RECORDS SUPPLIED

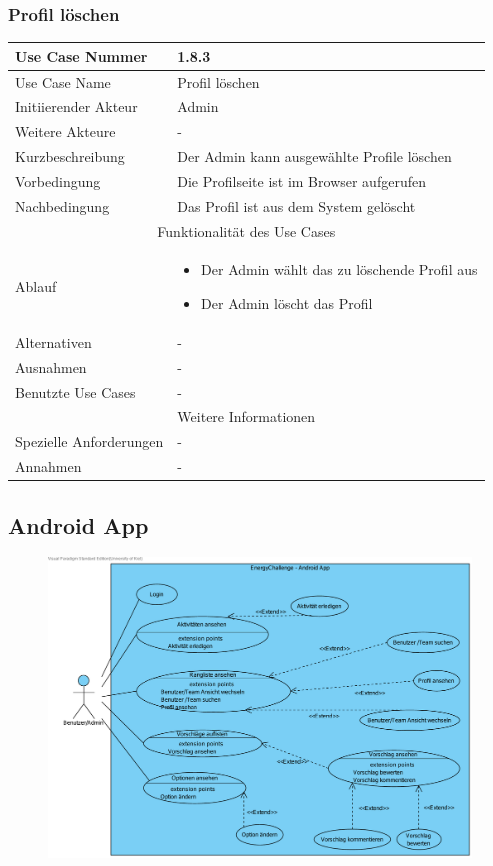 \documentclass[10pt,a4paper]{article}
\begin{document}
			\subsubsection{Profil l\"oschen}
		\begin{tabularx}{\textwidth}{|l|X|}
		\hline Use Case Nummer & 1.8.3 \\ 
		\hline Use Case Name & Profil l\"oschen \\ 
		\hline Initiierender Akteur & Admin \\
		\hline Weitere Akteure & - \\
		\hline Kurzbeschreibung & Der Admin kann ausgew\"ahlte Profile l\"oschen \\
		\hline Vorbedingung & Die Profilseite ist im Browser aufgerufen \\
		\hline Nachbedingung & Das Profil ist aus dem System gel\"oscht \\
		\hline \multicolumn{2}{|c|}{Funktionalität des Use Cases}\\
		\hline  Ablauf & \begin{itemize}
					\item Der Admin w\"ahlt das zu löschende Profil aus
					\item Der Admin l\"oscht das Profil
				\end{itemize}\\
		\hline Alternativen & - \\
		\hline Ausnahmen & - \\
		\hline Benutzte Use Cases & - \\
		\hline \multicolumn{2}{|c|}{Weitere Informationen} \\
		\hline Spezielle Anforderungen & - \\
		\hline Annahmen & - \\
		\hline
		\end{tabularx}

\subsection{Android App}
	\begin{figure}[H]
	\includegraphics[width=\linewidth]{gfx/androidapp/overview.pdf}
	\end{figure}
\end{document}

GOAL OF THE EXERCISE
Lines containing the word "oschen" in the entries above should be counted, and only that number given.

EXPECTED OUTPUT
3